Some believe Putin is trying to resurrect a version of the Soviet Union and will push his troops as far into Europe as he can until he meets serious resistance. In this reading, those who oppose arming Ukraine are appeasers: today Donetsk, tomorrow Kiev, Riga, Warsaw.
Sending more Russian troops home in body bags, increasing the costs, and stretching Putin’s thread of plausible denials yet thinner, goes the logic, is only way to make the Russian president pause and think.
Others believe Putin is on the defensive; stuck in a cold war mindset, believing he’s surrounded by a hostile Nato, which orchestrated a coup in Kiev and is using Ukraine to reach its ultimate goal of controlling Russia.
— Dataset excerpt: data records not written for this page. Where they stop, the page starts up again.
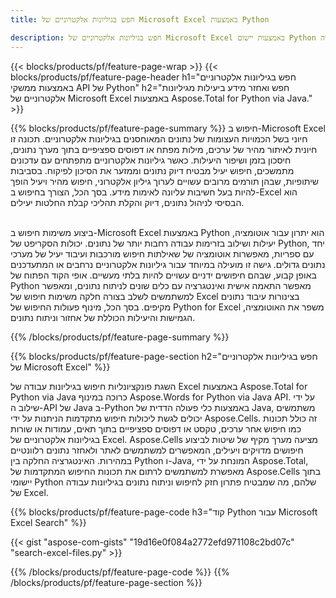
 ```yaml
---
title: חפש בגיליונות אלקטרוניים של Microsoft Excel באמצעות Python  

description: חפש בגיליונות אלקטרוניים של Microsoft Excel באמצעות יישום Python שלך. חפש דפי עבודה באינטרנט באמצעות אפליקציה.
---
```


{{< blocks/products/pf/feature-page-wrap >}}
{{< blocks/products/pf/feature-page-header h1="חפש בגיליונות אלקטרוניים באמצעות ממשקי API של Python" h2="חפש ואחזר מידע ביעילות מגיליונות אלקטרוניים של Microsoft Excel באמצעות Aspose.Total for Python via Java." >}}

{{% blocks/products/pf/feature-page-summary %}}
חיפוש ב-Microsoft Excel חיוני בשל הכמויות העצומות של נתונים המאוחסנים בגיליונות אלקטרוניים.  תכונה זו חיונית לאיתור מהיר של ערכים, מילות מפתח או דפוסים ספציפיים בתוך מערך נתונים, חיסכון בזמן ושיפור היעילות.  כאשר גיליונות אלקטרוניים מתפתחים עם עדכונים מתמשכים, חיפוש יעיל מבטיח דיוק נתונים וממזער את הסיכון לפיקוח.  בסביבות שיתופיות, שבהן תורמים מרובים עשויים לערוך גיליון אלקטרוני, חיפוש מהיר ויעיל הופך להיות בעל חשיבות עליונה לאימות מידע.  בסך הכל, הצורך בחיפוש ב-Excel הוא הבסיסי לניהול נתונים, דיוק והקלת תהליכי קבלת החלטות יעילים.<br /><br />

ביצוע משימות חיפוש ב-Microsoft Excel באמצעות Python הוא יתרון עבור אוטומציה, יעילות ושילוב בזרימות עבודה רחבות יותר של נתונים.  יכולות הסקריפט של Python, יחד עם ספריות, מאפשרות אוטומציה של שאילתות חיפוש מורכבות ועיבוד יעיל של מערכי נתונים גדולים.  גישה זו מועילה במיוחד עבור גיליונות אלקטרוניים נרחבים או המתעדכנים באופן קבוע, שבהם חיפושים ידניים עשויים להיות בלתי מעשיים.  אופי הקוד הפתוח של Python מאפשר התאמה אישית ואינטגרציה עם כלים שונים לניתוח נתונים, ומאפשר למשתמשים לשלב בצורה חלקה משימות חיפוש של Excel בצינורות עיבוד נתונים מקיפים.  בסך הכל, מינוף פעולות החיפוש של Python for Excel משפר את האוטומציה, הגמישות והיעילות הכוללת של אחזור וניתוח נתונים.

{{% /blocks/products/pf/feature-page-summary  %}}

{{% blocks/products/pf/feature-page-section  h2="חפש בגיליונות אלקטרוניים של Microsoft Excel" %}}

השגת פונקציונליות חיפוש בגיליונות עבודה של Excel באמצעות Aspose.Total for Python via Java כרוכה במינוף Aspose.Words for Python via Java API.  על ידי שילוב ה-API של Java ב-Python באמצעות כלי פעולה הדדית של Java, משתמשים יכולים לגשת ליכולות חיפוש מתקדמות הניתנות על ידי Aspose.Cells.  זה כולל תכונות כמו חיפוש אחר ערכים, טקסט או דפוסים ספציפיים בתוך תאים, עמודות או שורות בגיליונות אלקטרוניים של Excel.  Aspose.Cells מציעה מערך מקיף של שיטות לביצוע חיפושים מדויקים ויעילים, המאפשרים למשתמשים לאתר ולאחזר נתונים רלוונטיים במהירות.  האינטגרציה החלקה בין Python ו-Java, המונחת על ידי Aspose.Total, מאפשרת למשתמשים לרתום את תכונות החיפוש המתקדמות של Aspose.Cells בתוך יישומי Python שלהם, מה שמבטיח פתרון חזק לחיפוש וניתוח נתונים בגיליונות עבודה של Excel.

{{% blocks/products/pf/feature-page-code h3="קוד Python עבור Microsoft Excel Search" %}}

{{< gist "aspose-com-gists" "19d16e0f084a2772efd971108c2bd07c" "search-excel-files.py" >}}

{{% /blocks/products/pf/feature-page-code  %}}
{{% /blocks/products/pf/feature-page-section %}}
In previous meetings with western politicians Putin said he “knew” the US state department and CIA were plotting to overthrow him, and smirked knowingly when told this is not the case.
In this reading, it is those wishing to arm Ukraine who are risking serious escalation, pushing a counterproductive strategy likely to make Putin double down; it could lead to what François Hollande on Thursday called “total war”.
Amid these lofty geopolitical deliberations Kiev fears it will be left without a voice over the fate of its own country.
“To get peace you have to defend your country, you have to deter Russia, not allowing Russian troops to move further and further,” said Ukraine’s prime minister, Arseniy Yatsenyuk, in a press conference with Kerry. “We will never consider anything that undermines our independence, territorial integrity and sovereignty.”
If Hollande and Angela Merkel think they have enough concessions from Putin they could press Ukraine to cut a deal that does just that, on the assumption that anything that stops the killing is a good thing, with the offer of a financial package to speed reforms in the rest of Ukraine.
But there are thorny issues unsolved: who pays for east Ukraine if the rebels stay in control, and how is Russia’s border with Ukraine sealed to stop the troops and tanks? As the complete failure of the Minsk accords shows, hammering out a deal even vaguely acceptable to both sides is challenging.